There are not many left. Certainly, not many left on an acre of oceanfront in Squam.
It isn’t much. It had been a shack for fishermen to spend the weekend, then it became something you could bring the wife and kids to, then it became a place for the grandchildren to visit until it finally became a gift of time.
It remains as it was left. A Pollywog swimming ribbon had fallen behind the refrigerator; a strip of yellow poked out from the side. A glass martini pitcher (with levels) remained on a top shelf, out of the range of little hands. Jacqueline Suzanne, Erica Jong, and Tom Clancy swelled and warped on the shelves next to a stack of quahog shells, a cribbage board missing a peg, and a stack of Civil War themed jigsaw puzzles.

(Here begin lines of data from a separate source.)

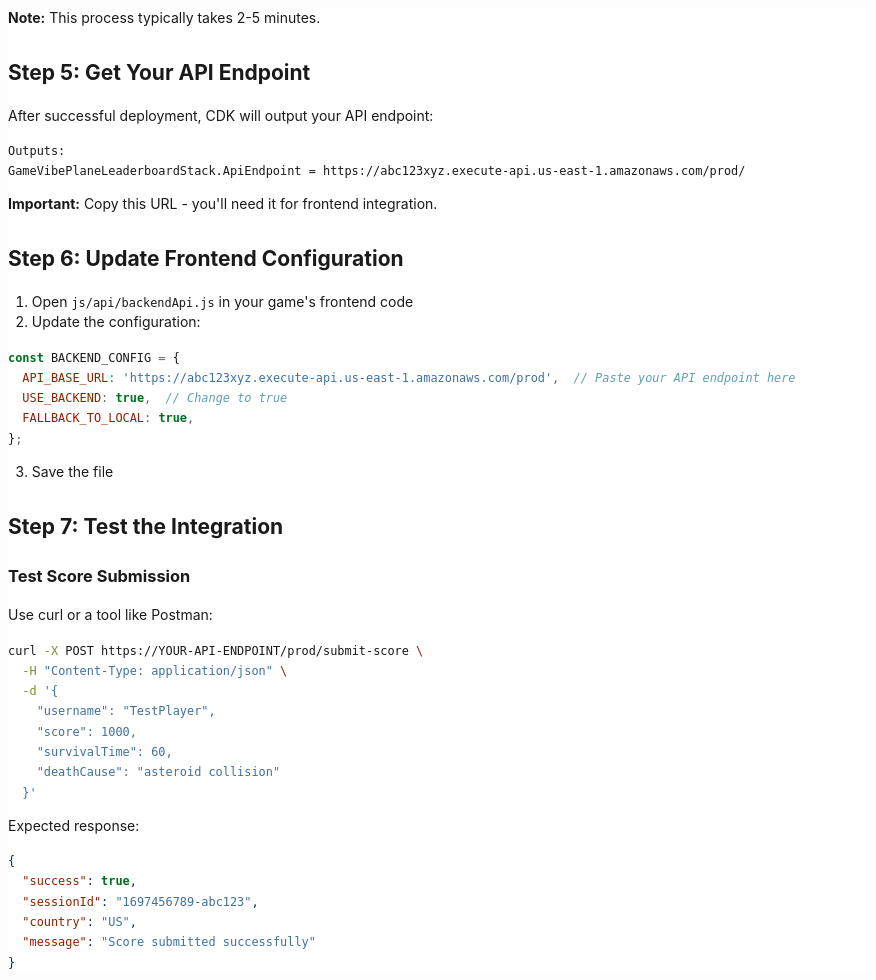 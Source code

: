 **Note:** This process typically takes 2-5 minutes.

## Step 5: Get Your API Endpoint

After successful deployment, CDK will output your API endpoint:

```
Outputs:
GameVibePlaneLeaderboardStack.ApiEndpoint = https://abc123xyz.execute-api.us-east-1.amazonaws.com/prod/
```

**Important:** Copy this URL - you'll need it for frontend integration.

## Step 6: Update Frontend Configuration

1. Open `js/api/backendApi.js` in your game's frontend code
2. Update the configuration:

```javascript
const BACKEND_CONFIG = {
  API_BASE_URL: 'https://abc123xyz.execute-api.us-east-1.amazonaws.com/prod',  // Paste your API endpoint here
  USE_BACKEND: true,  // Change to true
  FALLBACK_TO_LOCAL: true,
};
```

3. Save the file

## Step 7: Test the Integration

### Test Score Submission

Use curl or a tool like Postman:

```bash
curl -X POST https://YOUR-API-ENDPOINT/prod/submit-score \
  -H "Content-Type: application/json" \
  -d '{
    "username": "TestPlayer",
    "score": 1000,
    "survivalTime": 60,
    "deathCause": "asteroid collision"
  }'
```

Expected response:
```json
{
  "success": true,
  "sessionId": "1697456789-abc123",
  "country": "US",
  "message": "Score submitted successfully"
}
```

Ten small and crude oil paintings dotted the walls of all of the rooms; each of them a different view from the house. Six fishing rods were lined up like pool cues against the far wall, strung with spider web.

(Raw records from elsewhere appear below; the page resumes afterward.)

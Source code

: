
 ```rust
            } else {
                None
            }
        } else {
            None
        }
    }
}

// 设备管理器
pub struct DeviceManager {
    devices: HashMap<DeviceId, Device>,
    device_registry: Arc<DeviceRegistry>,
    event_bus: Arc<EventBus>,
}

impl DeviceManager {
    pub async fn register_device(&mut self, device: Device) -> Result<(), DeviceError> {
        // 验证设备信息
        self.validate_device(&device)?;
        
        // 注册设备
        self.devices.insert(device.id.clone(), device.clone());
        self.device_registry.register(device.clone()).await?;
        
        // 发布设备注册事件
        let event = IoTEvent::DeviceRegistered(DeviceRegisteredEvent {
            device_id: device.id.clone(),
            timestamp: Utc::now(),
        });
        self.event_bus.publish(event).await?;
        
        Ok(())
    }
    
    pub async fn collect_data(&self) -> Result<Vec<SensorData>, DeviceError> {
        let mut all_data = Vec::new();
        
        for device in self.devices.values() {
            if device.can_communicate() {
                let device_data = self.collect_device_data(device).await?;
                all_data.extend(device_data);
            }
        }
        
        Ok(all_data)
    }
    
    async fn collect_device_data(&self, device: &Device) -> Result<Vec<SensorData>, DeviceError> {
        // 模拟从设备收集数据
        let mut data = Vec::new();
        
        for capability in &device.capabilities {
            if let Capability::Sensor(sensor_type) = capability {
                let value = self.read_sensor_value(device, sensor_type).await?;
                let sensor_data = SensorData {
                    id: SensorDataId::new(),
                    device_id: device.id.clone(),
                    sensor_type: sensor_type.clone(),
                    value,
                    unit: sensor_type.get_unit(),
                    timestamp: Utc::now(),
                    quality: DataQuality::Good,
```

It had not been a home; it had been the summer place. Poppy and Gram had lived there, with all of the weight a word like “live” can mean. Their sad mysteries were revealed to be commonplace and the commonplace became sad mysteries. Today, everyone knew why Poppy woke up coughing in the night and no one knew why there was a set of silver “fish knives” for twenty. Each had a bedroom. They filled their medicine cabinets, liquor shelves, and check registers with secrets. Their marriage was a foreign country, marked by inscrutable customs and common practice.
It had not been a home because they only stayed in August. They had talked of winterizing the place almost as often as they had talked of selling it. They had uses for the money it would bring, but they never called the realtor. Even when the new people came from across the street with a ridiculous offer, an offer that was written on a yellow post-it that they stuck to a cabinet. It remained a punch-line for years, until the new couple, divorced, sold their house, and a more remarkable number appeared in the paper.
They thought of winterizing it in October, when the frost was starting to form back home, but the weather forecast called for seventies and sun on the island. In the depths of winter, when the snow had hardened into dental cement, she pointed out the wind speed on Nantucket was a steady fifty knots out of the east. “Aren’t you glad you don’t have to look into the teeth of that?” she said. He wasn’t so sure about that. Then they went to visit grandchildren and old friends and puttered about in their mainland home.
That home had been expanded and modified. That home had welcomed children and then suffered their effect. That home stood in the background of the back to school pictures and the Christmas card. That home had seen birthday parties, New Year’s parties, after prom parties, graduation parties, engagement parties, grandchildren birthday parties, and, finally, after funeral collations. That home was the supporting actor in the home movies and photo albums. They lived in that home.
I would like to think that a home isn’t where your body lives but where your mind wanders. Everyone lives in many different places. I have lived in apartments, homes, and dorms. But in my mind, I wander off to the same spot off of the coast of Massachusetts and I hear the waves in the deep heart’s core.
I have stood on that rear deck on an August evening and watched the sky grow gold, then purple over a the slow and steady breath of the sea. In cool and clear air, the stars assembled in their places and began to wheel about; Orion would cast an arm and then a leg over the horizon. In the glittering dark, the Perseid shower streaked through the Nantucket night. Then a moon rose out of the ocean and midnight is all a-glimmer. It would be a fine home to move back to after a bleak urban day of memoranda and millstones.
On one August evening, the two of them sat in their yellow director’s chairs and drank Tanqueray and Tonics. Their caretaker (me) grilled striper on a forty year old, rusted Hibachi grill and steamed Moor’s End corn inside on the stove. They enjoyed my company as if I was a friendly, but stray dog. I could not understand their words entirely and I had little to add, but they enjoyed my company anyway.
When they left in September, I drained the pipes and fastened the shutters on the windows. In the gray hurl of a January afternoon, I would come by to insure that the ocean had not yet reached out and claimed it. Now, in the age of phones, I sent them pictures of the heaviest brown surf from their porch.
They were gone now. I did not wish them back with me. I don’t like to consider myself that selfish. Their children would be here soon enough and the house would again be full with sand, stains, and scuff marks. But it wasn’t a home. A home, the poet said, is the place where, when you have to go there, they have to take you in. As always with poets, it isn’t what he says, but what he doesn’t say. A home, in other words, isn’t the building or the location so much as it is the people. It isn’t the “there,” it’s the “they.”
Every marriage creates a new nation in a familiar country. The land we are well versed with with and the seasons are predictable, but we cannot know those inhabitants, no matter how similar and comfortable. To outsiders, the rules and customs may seem at best quaint and at worst, savage. You shake your head as you walk away from their snug home.